**How to complete this task**
At the line containing "<p>- Para instalar", begin repeating lines exactly, and stop only after the final line of the records below.

··· Given information

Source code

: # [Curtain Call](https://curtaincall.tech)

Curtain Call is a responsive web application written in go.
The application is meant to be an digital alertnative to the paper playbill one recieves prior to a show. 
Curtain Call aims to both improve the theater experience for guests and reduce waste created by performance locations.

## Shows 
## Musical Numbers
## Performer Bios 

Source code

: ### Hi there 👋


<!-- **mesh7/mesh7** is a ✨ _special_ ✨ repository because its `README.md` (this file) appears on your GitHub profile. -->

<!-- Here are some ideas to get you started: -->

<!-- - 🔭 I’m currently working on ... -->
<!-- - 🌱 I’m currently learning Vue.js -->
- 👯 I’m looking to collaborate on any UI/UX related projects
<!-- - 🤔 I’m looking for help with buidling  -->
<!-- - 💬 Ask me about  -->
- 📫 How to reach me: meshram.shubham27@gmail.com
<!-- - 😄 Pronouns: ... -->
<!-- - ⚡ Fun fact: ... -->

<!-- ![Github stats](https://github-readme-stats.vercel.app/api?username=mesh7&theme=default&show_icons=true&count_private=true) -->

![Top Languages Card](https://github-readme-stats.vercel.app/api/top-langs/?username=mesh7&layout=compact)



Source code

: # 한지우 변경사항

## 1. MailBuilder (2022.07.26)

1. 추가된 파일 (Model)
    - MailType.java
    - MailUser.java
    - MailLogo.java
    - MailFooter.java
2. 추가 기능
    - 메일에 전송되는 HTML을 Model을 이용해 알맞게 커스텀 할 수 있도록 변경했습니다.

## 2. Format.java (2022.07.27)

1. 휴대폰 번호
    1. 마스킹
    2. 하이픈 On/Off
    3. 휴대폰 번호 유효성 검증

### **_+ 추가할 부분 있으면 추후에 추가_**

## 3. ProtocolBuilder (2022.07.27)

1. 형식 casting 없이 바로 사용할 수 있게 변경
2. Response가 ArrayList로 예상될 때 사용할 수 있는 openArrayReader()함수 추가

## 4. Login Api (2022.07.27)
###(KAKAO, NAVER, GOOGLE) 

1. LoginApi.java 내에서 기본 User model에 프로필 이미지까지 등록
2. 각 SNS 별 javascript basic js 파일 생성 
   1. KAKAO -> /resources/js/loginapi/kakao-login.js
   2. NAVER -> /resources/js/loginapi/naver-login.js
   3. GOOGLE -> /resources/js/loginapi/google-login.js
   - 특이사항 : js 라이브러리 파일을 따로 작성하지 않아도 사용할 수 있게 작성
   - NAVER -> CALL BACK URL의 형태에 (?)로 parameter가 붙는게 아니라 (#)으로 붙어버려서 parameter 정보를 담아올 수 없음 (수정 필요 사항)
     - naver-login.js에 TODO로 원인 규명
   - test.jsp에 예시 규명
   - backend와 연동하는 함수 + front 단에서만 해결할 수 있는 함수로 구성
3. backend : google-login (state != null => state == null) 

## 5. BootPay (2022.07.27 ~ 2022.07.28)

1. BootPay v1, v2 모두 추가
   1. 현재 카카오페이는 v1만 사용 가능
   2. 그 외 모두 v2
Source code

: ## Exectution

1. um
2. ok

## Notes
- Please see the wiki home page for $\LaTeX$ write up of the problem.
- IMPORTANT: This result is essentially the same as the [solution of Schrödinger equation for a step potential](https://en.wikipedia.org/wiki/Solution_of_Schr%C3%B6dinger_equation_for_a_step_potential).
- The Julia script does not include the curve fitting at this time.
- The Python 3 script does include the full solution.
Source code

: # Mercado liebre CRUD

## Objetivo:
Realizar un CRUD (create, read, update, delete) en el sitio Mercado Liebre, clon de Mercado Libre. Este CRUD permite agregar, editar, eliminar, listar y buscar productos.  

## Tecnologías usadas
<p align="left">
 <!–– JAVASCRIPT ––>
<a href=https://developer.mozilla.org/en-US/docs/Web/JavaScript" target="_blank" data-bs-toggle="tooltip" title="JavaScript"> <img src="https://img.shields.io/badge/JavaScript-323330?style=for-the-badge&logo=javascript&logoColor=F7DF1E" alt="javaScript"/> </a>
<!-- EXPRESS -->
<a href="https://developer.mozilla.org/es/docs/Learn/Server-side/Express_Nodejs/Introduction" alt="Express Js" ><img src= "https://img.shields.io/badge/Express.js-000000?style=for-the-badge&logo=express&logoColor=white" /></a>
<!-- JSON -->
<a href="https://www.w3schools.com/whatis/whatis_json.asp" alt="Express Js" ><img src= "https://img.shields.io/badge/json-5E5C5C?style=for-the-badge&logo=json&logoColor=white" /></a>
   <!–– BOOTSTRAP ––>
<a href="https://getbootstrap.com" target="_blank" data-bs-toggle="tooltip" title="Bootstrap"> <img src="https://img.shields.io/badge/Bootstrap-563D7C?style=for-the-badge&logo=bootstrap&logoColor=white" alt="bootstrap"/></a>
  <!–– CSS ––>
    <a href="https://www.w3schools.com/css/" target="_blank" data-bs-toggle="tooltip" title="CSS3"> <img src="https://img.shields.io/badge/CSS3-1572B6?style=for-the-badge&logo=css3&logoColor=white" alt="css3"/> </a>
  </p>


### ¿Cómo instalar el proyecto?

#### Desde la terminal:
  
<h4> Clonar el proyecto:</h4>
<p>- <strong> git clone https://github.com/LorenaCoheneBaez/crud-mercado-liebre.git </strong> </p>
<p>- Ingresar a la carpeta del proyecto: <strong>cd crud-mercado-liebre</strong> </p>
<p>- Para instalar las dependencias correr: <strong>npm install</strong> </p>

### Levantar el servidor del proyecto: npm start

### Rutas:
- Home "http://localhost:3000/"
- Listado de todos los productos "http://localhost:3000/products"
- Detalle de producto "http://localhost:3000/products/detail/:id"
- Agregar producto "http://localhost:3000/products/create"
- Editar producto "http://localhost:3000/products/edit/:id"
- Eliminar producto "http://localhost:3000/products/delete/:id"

······

**Exercise response**
<p>- Para instalar las dependencias correr: <strong>npm install</strong> </p>

### Levantar el servidor del proyecto: npm start

### Rutas:
- Home "http://localhost:3000/"
- Listado de todos los productos "http://localhost:3000/products"
- Detalle de producto "http://localhost:3000/products/detail/:id"
- Agregar producto "http://localhost:3000/products/create"
- Editar producto "http://localhost:3000/products/edit/:id"
- Eliminar producto "http://localhost:3000/products/delete/:id"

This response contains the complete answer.